Une moitié de la table, recouverte de sa nappe en calicot, était encombrée par un buste en bronze de Staline, plus grand que nature. A l’autre bout, à un angle, se tenait une fille de salle, replète, avec de grosses lèvres charnues : elle avait l’air de faire pendant à Staline. Comptant sur la torpeur des samedis d’hôpital, ne prévoyant plus de bousculades, elle avait versé un petit tas de graines de tournesol sur un journal étalé devant elle sur la table, et elle grignotait chaque graine avec délices et recrachait les cosses directement sur le journal. Sans doute s’était-elle approchée de la table pour un instant, et elle ne pouvait plus s’arracher au plaisir de mâchonner du tournesol.

Le haut-parleur accroché au mur diffusait de sa voix enrouée une sorte de musique de danse.

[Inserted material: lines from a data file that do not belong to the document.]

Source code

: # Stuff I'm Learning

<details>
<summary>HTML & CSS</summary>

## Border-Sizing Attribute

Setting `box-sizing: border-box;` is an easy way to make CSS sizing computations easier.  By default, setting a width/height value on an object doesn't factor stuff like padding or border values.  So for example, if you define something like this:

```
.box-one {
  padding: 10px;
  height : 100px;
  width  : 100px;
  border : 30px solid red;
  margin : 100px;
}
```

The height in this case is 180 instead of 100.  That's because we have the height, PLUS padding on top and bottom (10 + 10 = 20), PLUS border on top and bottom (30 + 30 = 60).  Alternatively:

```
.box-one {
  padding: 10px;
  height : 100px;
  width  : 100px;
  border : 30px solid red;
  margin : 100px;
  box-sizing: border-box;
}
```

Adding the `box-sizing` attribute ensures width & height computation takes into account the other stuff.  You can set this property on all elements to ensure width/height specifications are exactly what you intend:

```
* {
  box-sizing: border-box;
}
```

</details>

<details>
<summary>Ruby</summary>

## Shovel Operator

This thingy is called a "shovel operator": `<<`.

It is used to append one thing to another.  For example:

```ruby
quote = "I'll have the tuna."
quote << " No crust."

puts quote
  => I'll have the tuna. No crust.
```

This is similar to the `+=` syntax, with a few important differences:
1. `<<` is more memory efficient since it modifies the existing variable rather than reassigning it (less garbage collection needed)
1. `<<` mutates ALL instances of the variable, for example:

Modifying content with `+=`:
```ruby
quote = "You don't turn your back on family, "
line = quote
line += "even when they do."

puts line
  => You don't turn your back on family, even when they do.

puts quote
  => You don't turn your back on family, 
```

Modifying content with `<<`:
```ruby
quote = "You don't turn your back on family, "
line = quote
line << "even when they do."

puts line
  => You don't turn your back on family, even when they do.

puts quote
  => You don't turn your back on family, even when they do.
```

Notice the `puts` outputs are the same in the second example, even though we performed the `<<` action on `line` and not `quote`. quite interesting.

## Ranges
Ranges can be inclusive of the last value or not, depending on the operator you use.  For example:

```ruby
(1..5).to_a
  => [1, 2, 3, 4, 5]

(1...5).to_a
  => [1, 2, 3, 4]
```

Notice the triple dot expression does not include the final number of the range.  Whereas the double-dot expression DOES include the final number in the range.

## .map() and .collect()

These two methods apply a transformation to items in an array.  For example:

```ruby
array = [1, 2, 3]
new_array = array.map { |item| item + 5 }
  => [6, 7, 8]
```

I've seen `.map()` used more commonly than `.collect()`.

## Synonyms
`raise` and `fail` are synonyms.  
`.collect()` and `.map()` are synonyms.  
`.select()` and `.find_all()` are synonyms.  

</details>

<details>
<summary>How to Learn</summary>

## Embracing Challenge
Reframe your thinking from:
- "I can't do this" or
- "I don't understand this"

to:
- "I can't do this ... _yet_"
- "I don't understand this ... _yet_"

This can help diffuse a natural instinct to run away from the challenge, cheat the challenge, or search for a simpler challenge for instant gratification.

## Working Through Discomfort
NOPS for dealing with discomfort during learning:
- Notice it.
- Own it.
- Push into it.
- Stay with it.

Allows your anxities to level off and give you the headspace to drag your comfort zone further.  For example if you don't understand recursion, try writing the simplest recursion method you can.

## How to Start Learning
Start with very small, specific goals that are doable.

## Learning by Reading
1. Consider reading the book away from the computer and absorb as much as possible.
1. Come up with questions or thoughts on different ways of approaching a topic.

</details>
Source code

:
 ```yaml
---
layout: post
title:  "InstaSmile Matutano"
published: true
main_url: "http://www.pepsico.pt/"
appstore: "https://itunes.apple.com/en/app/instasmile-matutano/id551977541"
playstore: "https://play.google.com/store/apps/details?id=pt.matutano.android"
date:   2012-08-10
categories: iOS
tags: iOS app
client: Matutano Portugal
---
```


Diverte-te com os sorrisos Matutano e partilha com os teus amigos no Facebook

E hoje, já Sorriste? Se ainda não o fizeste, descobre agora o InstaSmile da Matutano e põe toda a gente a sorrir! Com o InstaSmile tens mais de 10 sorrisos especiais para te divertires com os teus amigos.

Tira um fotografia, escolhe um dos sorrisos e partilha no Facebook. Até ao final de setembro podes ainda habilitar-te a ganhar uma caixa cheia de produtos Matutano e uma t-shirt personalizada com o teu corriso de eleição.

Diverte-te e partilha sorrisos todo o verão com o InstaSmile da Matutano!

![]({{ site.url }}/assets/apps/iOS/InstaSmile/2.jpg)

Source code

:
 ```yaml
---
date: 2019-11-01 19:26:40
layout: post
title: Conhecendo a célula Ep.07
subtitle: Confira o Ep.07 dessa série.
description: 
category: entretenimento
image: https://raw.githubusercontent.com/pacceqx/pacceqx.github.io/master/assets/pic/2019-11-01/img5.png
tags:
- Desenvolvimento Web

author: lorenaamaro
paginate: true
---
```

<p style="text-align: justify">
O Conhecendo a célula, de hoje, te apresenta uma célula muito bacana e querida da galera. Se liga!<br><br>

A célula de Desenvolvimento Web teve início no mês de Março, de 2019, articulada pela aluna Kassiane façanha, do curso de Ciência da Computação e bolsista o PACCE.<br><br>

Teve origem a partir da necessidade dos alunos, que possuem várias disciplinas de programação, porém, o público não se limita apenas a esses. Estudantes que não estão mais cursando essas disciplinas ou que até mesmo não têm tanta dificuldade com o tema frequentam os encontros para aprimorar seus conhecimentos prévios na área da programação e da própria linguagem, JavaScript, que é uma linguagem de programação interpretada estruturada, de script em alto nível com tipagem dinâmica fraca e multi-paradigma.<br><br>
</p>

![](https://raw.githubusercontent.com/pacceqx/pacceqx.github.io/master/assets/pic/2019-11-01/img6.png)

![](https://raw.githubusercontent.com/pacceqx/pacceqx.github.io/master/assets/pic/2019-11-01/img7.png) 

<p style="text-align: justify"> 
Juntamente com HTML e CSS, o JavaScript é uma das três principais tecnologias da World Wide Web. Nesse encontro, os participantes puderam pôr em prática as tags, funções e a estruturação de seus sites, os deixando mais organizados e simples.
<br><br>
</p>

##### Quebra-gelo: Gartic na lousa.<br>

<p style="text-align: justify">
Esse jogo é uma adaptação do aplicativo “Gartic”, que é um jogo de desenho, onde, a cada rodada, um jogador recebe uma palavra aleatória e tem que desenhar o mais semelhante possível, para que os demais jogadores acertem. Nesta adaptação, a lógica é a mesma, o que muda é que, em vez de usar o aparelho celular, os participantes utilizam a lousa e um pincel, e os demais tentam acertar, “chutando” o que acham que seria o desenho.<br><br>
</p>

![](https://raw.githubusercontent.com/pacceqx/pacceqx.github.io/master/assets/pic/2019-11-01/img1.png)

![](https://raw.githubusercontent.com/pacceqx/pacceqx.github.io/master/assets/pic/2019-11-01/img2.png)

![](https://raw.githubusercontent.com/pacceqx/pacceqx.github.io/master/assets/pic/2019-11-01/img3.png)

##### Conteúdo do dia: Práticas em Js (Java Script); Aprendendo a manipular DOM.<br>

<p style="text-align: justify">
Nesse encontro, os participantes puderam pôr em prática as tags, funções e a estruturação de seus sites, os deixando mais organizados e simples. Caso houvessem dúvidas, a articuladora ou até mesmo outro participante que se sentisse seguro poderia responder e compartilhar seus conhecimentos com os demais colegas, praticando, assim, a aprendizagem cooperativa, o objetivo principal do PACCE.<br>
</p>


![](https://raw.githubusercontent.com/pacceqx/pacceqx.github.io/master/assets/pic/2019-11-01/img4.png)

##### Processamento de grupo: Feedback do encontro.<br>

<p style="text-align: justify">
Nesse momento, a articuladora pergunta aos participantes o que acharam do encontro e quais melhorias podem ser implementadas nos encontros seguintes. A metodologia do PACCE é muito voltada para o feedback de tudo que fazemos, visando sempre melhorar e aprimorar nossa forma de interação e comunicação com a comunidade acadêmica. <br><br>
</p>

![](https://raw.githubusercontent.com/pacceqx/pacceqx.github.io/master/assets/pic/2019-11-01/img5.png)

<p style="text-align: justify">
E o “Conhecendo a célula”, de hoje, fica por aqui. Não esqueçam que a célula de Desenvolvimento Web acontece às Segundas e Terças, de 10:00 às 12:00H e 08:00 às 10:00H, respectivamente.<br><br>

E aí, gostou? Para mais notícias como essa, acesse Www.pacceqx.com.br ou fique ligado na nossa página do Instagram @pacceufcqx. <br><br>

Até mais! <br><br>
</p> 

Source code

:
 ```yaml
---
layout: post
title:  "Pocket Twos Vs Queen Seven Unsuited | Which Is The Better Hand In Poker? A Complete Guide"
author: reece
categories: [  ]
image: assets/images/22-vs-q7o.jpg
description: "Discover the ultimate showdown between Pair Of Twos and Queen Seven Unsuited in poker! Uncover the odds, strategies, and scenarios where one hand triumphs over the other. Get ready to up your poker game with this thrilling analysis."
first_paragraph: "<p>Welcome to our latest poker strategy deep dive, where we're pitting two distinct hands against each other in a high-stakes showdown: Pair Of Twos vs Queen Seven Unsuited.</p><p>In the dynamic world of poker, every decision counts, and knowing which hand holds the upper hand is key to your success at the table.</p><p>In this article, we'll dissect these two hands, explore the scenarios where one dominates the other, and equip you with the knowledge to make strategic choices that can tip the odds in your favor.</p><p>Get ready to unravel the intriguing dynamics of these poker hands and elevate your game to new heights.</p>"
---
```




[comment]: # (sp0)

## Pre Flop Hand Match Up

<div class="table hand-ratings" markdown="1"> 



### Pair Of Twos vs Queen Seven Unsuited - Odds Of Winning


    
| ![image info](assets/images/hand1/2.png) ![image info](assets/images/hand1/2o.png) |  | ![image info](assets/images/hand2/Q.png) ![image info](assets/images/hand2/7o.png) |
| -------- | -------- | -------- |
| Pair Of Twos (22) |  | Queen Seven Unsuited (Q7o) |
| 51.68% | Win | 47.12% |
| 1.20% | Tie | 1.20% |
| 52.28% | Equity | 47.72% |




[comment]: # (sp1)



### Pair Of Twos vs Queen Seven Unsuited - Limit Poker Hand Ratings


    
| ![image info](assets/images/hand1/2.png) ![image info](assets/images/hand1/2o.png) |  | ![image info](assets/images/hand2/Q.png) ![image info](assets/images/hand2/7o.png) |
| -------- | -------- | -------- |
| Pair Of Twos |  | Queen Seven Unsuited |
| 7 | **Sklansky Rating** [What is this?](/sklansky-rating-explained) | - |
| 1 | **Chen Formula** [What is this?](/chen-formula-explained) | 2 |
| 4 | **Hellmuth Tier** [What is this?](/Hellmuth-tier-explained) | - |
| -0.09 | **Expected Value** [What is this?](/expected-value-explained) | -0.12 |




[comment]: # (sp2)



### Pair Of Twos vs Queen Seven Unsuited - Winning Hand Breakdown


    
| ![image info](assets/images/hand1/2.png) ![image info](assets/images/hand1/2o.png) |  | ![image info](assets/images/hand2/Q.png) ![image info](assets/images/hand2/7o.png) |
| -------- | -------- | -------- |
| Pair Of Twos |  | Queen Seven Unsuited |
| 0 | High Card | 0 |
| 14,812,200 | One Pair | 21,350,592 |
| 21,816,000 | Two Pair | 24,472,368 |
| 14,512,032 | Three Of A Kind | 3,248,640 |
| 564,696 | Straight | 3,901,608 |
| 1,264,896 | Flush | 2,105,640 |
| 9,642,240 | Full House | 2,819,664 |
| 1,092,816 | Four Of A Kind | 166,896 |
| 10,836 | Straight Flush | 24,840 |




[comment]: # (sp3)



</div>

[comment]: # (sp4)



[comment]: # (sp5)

Assis à un guéridon, deux malades jouaient aux dames.

Quant à la jeune fille, Diomka l’apercevait du coin de l’œil, assise contre le mur sans rien faire, ou plutôt trônant, toute droite, une main ramenée sur la gorge pour tenir fermé le peignoir car il n’y avait jamais d’agrafe au cou, à moins que les femmes n’en cousissent une elles-mêmes.

On eût dit un ange à chevelure d’or, un ange tendre et évanescent, qu’on n’aurait jamais osé toucher du doigt. Quelle merveille c’eût été de deviser avec elle !... de parler de sa jambe malade, par exemple.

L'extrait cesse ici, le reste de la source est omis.